Region vor 17 Stunden

Eine Fläche von fast 390 Fussballfeldern für die Natur geschaffen

Der Verein Pro Riet blickte an seiner Hauptversammlung auf ein erfolgreiches Jahr zurück. Und es stand ein Abschied an.

Von pd
aktualisiert vor 17 Stunden

Pünktlich zur Hauptversammlung von Pro Riet am Dienstag letzter Woche zeigte sich sogar die Sonne. Rund 110 Mitglieder und Gäste versammelten sich unter freiem Himmel beim Ortsmuseum Oberes Bad in Marbach – umgeben von Blumenwiese, Wildsträuchern und Vogelgesang. Die Kulisse passte zum Verein: Gemeinsam blickten die Anwesenden auf ein erfolgreiches Jahr zurück und genehmigten die weitere Vereinsarbeit.
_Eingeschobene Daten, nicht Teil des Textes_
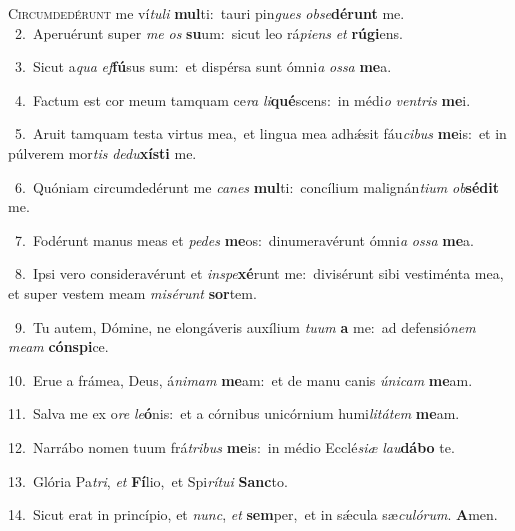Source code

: \lettrine{\initial\textcolor{\initialcolor}{C}}{ircumdedérunt} me ví\-\textit{tu}\-\textit{li} \textbf{mul}\-ti:~\star tauri pin\textit{gues} \textit{ob}\-\textit{se}\textbf{dé}\textbf{runt} me.\\
{\numbfont\textcolor{\numbcolor}{~2.}}~Aperuérunt super \textit{me} \textit{os} \textbf{su}\-um:~\star sicut leo rá\-\textit{pi}\-\textit{ens} \textit{et} \textbf{rú}\-\textbf{gi}ens.\par
{\numbfont\textcolor{\numbcolor}{~3.}}~Sicut a\textit{qua} \textit{ef}\-\textbf{fú}sus sum:~\star et dispérsa sunt ómni\textit{a} \textit{os}\-\textit{sa} \textbf{me}\-a.\par
{\numbfont\textcolor{\numbcolor}{~4.}}~Factum est cor meum tamquam ce\textit{ra} \textit{li}\-\textbf{qué}scens:~\star in médi\textit{o} \textit{ven}\-\textit{tris} \textbf{me}\-i.\par
{\numbfont\textcolor{\numbcolor}{~5.}}~Aruit tamquam testa virtus mea,~\dagger et lingua mea adhǽsit fáu\-\textit{ci}\-\textit{bus} \textbf{me}\-is:~\star et in púlverem mor\textit{tis} \textit{de}\-\textit{du}\textbf{xís}\textbf{ti} me.\par
{\numbfont\textcolor{\numbcolor}{~6.}}~Quóniam circumdedérunt me \textit{ca}\-\textit{nes} \textbf{mul}\-ti:~\star concílium malignán\-\textit{ti}\-\textit{um} \textit{ob}\-\textbf{sé}\textbf{dit} me.\par
{\numbfont\textcolor{\numbcolor}{~7.}}~Fodérunt manus meas et \textit{pe}\-\textit{des} \textbf{me}\-os:~\star dinumeravérunt ómni\textit{a} \textit{os}\-\textit{sa} \textbf{me}\-a.\par
{\numbfont\textcolor{\numbcolor}{~8.}}~Ipsi vero consideravérunt et \textit{in}\-\textit{spe}\textbf{xé}runt me:~\star divisérunt sibi vestiménta mea, et super vestem meam \textit{mi}\-\textit{sé}\textit{runt} \textbf{sor}\-tem.\par
{\numbfont\textcolor{\numbcolor}{~9.}}~Tu autem, Dómine, ne elongáveris auxílium \textit{tu}\-\textit{um} \textbf{a} me:~\star ad defensió\textit{nem} \textit{me}\-\textit{am} \textbf{cón}\-\textbf{spi}ce.\par
{\numbfont\textcolor{\numbcolor}{10.}}~Erue a frámea, Deus, á\-\textit{ni}\-\textit{mam} \textbf{me}\-am:~\star et de manu canis \textit{ú}\-\textit{ni}\textit{cam} \textbf{me}\-am.\par
{\numbfont\textcolor{\numbcolor}{11.}}~Salva me ex o\textit{re} \textit{le}\-\textbf{ó}nis:~\star et a córnibus unicórnium humi\-\textit{li}\-\textit{tá}\textit{tem} \textbf{me}\-am.\par
{\numbfont\textcolor{\numbcolor}{12.}}~Narrábo nomen tuum frá\-\textit{tri}\-\textit{bus} \textbf{me}\-is:~\star in médio Ecclé\-\textit{si}\-\textit{æ} \textit{lau}\-\textbf{dá}\textbf{bo} te.\par
{\numbfont\textcolor{\numbcolor}{13.}}~Glória Pa\-\textit{tri}\-, \textit{et} \textbf{Fí}\-lio,~\star et Spi\-\textit{rí}\-\textit{tu}\textit{i} \textbf{Sanc}\-to.\par
{\numbfont\textcolor{\numbcolor}{14.}}~Sicut erat in princípio, et \textit{nunc}\-, \textit{et} \textbf{sem}\-per,~\star et in sǽcula sæ\-\textit{cu}\-\textit{ló}\textit{rum}. \textbf{A}\-men.\par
Rund 110 Mitglieder und Gäste nahmen bei schöner Abendstimmung an der Hauptversammlung von Pro Riet teil.
Rund 110 Mitglieder und Gäste nahmen bei schöner Abendstimmung an der Hauptversammlung von Pro Riet teil.
Bild: PD

Auf Jürg Mächler folgt Lino Missaggia

Die Mitglieder bestätigten den bisherigen Vorstand einstimmig in seinen Ämtern. Wie es in der Medienmitteilung weiter heisst, verabschiedete Pro Riet den Revisor Jürg Mächler, der den Verein seit 1994 während insgesamt 26 Jahren in verschiedenen Funktionen engagiert begleitet hatte. Präsident Ignaz Hugentobler würdigte seinen langjährigen Einsatz und dankte ihm herzlich. Als neuer Revisor wurde Lino Missaggia einstimmig gewählt.

Vizepräsident Thomas Hubatka sorgt mit seiner Wahlrede für Präsident Ignaz Hugentobler für viel Heiterkeit.
Vizepräsident Thomas Hubatka sorgt mit seiner Wahlrede für Präsident Ignaz Hugentobler für viel Heiterkeit.
Bild: PD

Nach dem offiziellen Teil lud Pro Riet zum Imbiss und zum Austausch ein. Das naturnah gestaltete Areal rund um das Ortsmuseum habe dabei gezeigt: Auch im Siedlungsraum und auf kleinen Flächen können mit einheimischen Pflanzen und natürlichen Strukturen wertvolle Lebensräume entstehen.

390 «Fussballfelder» Natur geschaffen

Seit 40 Jahren setzt sich Pro Riet für die Natur im Rheintal ein – mit Erfolg: Bereits rund 277 Hektaren ökologische Aufwertungsflächen wurden mit Beteiligung des Vereins geschaffen. Das entspricht fast 390 Fussballfeldern und stützt die Artenvielfalt zwischen Sargans und Altenrhein.